Today, popular deep feelings are the same, and moreover in most families, due to the one-child policy, an only child becomes the concentration of affections and hopes for an entire household.

The authorities do not provide psychological profiles of the assassins. Some Chinese commentators spoke of a lack of social safety valves - people who feel wronged have sometimes resorted to suicide and murder. Some suspect a conspiracy. There were 12 attacks - successful or foiled - in 50 days, an average of one every four days, conducted by middle-aged men with crude weapons against small children.

In other countries, similar attacks were by students taking revenge with firearms against fellow students. The Chinese episodes are much more serious: it takes special gall to kill at close range with a knife, and something even more extraordinarily demonic to use the knife to bathe oneself in the blood of defenseless toddlers.

Newspapers in recent weeks have reported an increase in mental disorders among China's population, with 17% of people suffering varying degrees of clinical depression, and an increasing number turning to the care of psychiatrists. These numbers are probably too low if one considers the radical changes and dramatic events in China in the past 20 years.

It is as if 200 years of Western history and development were crammed in a few years in China and forced over a billion people to change their lifestyles rapidly and radically. Future changes could be greater and more dramatic as the transformation gains momentum.

Many people are searching for answers in religion. And many move from official churches, with many practitioners and few pastors, to semi-underground house churches where one pastor can keep a closer watch on his smaller flock, and people feel cared about rather than abandoned.

Most Chinese intellectuals, traditionally the most sensitive part of society, feel unhappy. Their material life has dramatically improved in the past 20 years: they live in better housing, eat better food, can afford to travel and have greater freedom of expression. Still, many feel tormented. Some blame the lack of democracy, others fault the nation for showing weakness internationally, and others can't stand the new social differences.

These issues may all exist, but in all these fields there were dramatic improvements over the past 20 years, a reason to rejoice and trust in the future - not be unhappy. Could it be that there is also something deeper and more personal in this unhappiness? Does it have anything to do with coping with the dramatic earth-shattering changes of these years?

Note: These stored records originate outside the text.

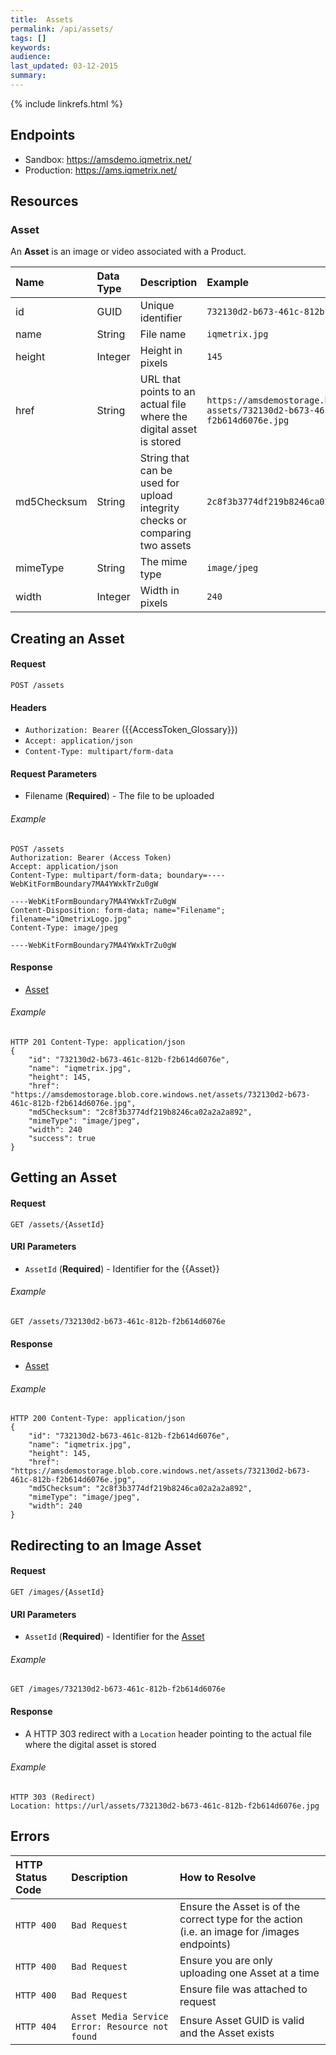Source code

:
 ```yaml
---
title:  Assets
permalink: /api/assets/
tags: []
keywords: 
audience: 
last_updated: 03-12-2015
summary: 
---
```

{% include linkrefs.html %}

## Endpoints

* Sandbox: https://amsdemo.iqmetrix.net/
* Production: https://ams.iqmetrix.net/

## Resources

### Asset

An **Asset** is an image or video associated with a Product.

| Name | Data Type | Description | Example |
|:-----|:---------|:------------|:--------|
| id | GUID | Unique identifier | `732130d2-b673-461c-812b-f2b614d6076e` |
| name | String | File name | `iqmetrix.jpg` |
| height | Integer | Height in pixels | `145` |
| href | String | URL that points to an actual file where the digital asset is stored | `https://amsdemostorage.blob.core.windows.net/`<br/>`assets/732130d2-b673-461c-812b-f2b614d6076e.jpg` |
| md5Checksum | String | String that can be used for upload integrity checks or comparing two assets  | `2c8f3b3774df219b8246ca02a2a2a892` |
| mimeType | String | The mime type | `image/jpeg` |
| width | Integer | Width in pixels | `240` |

## Creating an Asset

#### Request

    POST /assets
    
#### Headers

* `Authorization: Bearer` ({{AccessToken_Glossary}})
* `Accept: application/json`
* `Content-Type: multipart/form-data`

#### Request Parameters

* Filename (**Required**) - The file to be uploaded

###### Example

    POST /assets
    Authorization: Bearer (Access Token)
    Accept: application/json
    Content-Type: multipart/form-data; boundary=----WebKitFormBoundary7MA4YWxkTrZu0gW

    ----WebKitFormBoundary7MA4YWxkTrZu0gW
    Content-Disposition: form-data; name="Filename"; filename="iQmetrixLogo.jpg"
    Content-Type: image/jpeg

    ----WebKitFormBoundary7MA4YWxkTrZu0gW

#### Response

* [Asset](#asset)

###### Example

    HTTP 201 Content-Type: application/json
    {
        "id": "732130d2-b673-461c-812b-f2b614d6076e",
        "name": "iqmetrix.jpg",
        "height": 145,
        "href": "https://amsdemostorage.blob.core.windows.net/assets/732130d2-b673-461c-812b-f2b614d6076e.jpg",
        "md5Checksum": "2c8f3b3774df219b8246ca02a2a2a892",
        "mimeType": "image/jpeg",
        "width": 240
        "success": true
    }

## Getting an Asset

#### Request

    GET /assets/{AssetId}

#### URI Parameters

* `AssetId` (**Required**) - Identifier for the {{Asset}}

###### Example

    GET /assets/732130d2-b673-461c-812b-f2b614d6076e

#### Response

* [Asset](#asset) 

###### Example

    HTTP 200 Content-Type: application/json
    {
        "id": "732130d2-b673-461c-812b-f2b614d6076e",
        "name": "iqmetrix.jpg",
        "height": 145,
        "href": "https://amsdemostorage.blob.core.windows.net/assets/732130d2-b673-461c-812b-f2b614d6076e.jpg",
        "md5Checksum": "2c8f3b3774df219b8246ca02a2a2a892",
        "mimeType": "image/jpeg",
        "width": 240
    }

## Redirecting to an Image Asset

#### Request

    GET /images/{AssetId}

#### URI Parameters

* `AssetId` (**Required**) - Identifier for the [Asset](#asset)

###### Example

    GET /images/732130d2-b673-461c-812b-f2b614d6076e

#### Response

* A HTTP 303 redirect with a `Location` header pointing to the actual file where the digital asset is stored

###### Example

    HTTP 303 (Redirect)
    Location: https://url/assets/732130d2-b673-461c-812b-f2b614d6076e.jpg

## Errors

| HTTP Status Code | Description | How to Resolve |
|:-----------------|:------------|:---------------|
| `HTTP 400` | `Bad Request` | Ensure the Asset is of the correct type for the action (i.e. an image for /images endpoints) |
| `HTTP 400` | `Bad Request` | Ensure you are only uploading one Asset at a time |
| `HTTP 400` | `Bad Request` | Ensure file was attached to request |
| `HTTP 404` | `Asset Media Service Error: Resource not found` | Ensure Asset GUID is valid and the Asset exists |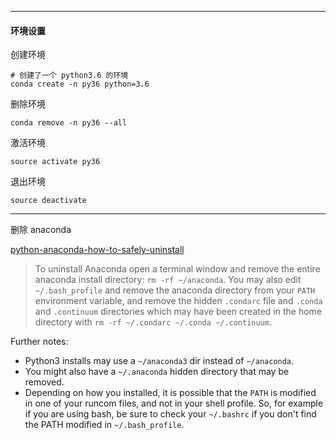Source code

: 

---

#### 环境设置

创建环境

```
# 创建了一个 python3.6 的环境
conda create -n py36 python=3.6
```
删除环境

```
conda remove -n py36 --all
```

激活环境

```
source activate py36
```

退出环境

```
source deactivate
```

---

删除 anaconda

[python-anaconda-how-to-safely-uninstall](https://stackoverflow.com/questions/22585235/python-anaconda-how-to-safely-uninstall)

> To uninstall Anaconda open a terminal window and remove the entire anaconda install directory: `rm -rf ~/anaconda`. You may also edit  `~/.bash_profile` and remove the anaconda directory from your `PATH` environment variable, and remove the hidden `.condarc` file and  `.conda` and `.continuum` directories which may have been created in the home directory with `rm -rf ~/.condarc ~/.conda ~/.continuum`.

Further notes:

- Python3 installs may use a `~/anaconda3` dir instead of `~/anaconda`.
- You might also have a `~/.anaconda` hidden directory that may be removed.
- Depending on how you installed, it is possible that the `PATH` is modified in one of your runcom files, and not in your shell profile. So, for example if you are using bash, be sure to check your `~/.bashrc` if you don't find the PATH modified in `~/.bash_profile`.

Many people simply cannot take it, and they burst. Until a month ago, these explosions were virtually all private, but by the end of March some decided to hit where it hurt most - at the future of China, at children who grow up in this whirlwind changing world. It is difficult for the news blackout to eliminate the risk of "contagion" of this madness.

Schools today are increasing security systems, the police have prepared special units to cope with attackers, and perhaps in a short time this wave of killings will subside. Yet the malaise in the soul of the Chinese will remain and possibly deepen. They are making enormous strides toward a future the world says is theirs. But apparently some of them are afraid of this future and want to destroy it by killing children.

Note
1. Xuyang Jingjing Cops foil seven schools attacks Global Times May 13, 2010.

Francesco Sisci is the Asia Editor of La Stampa.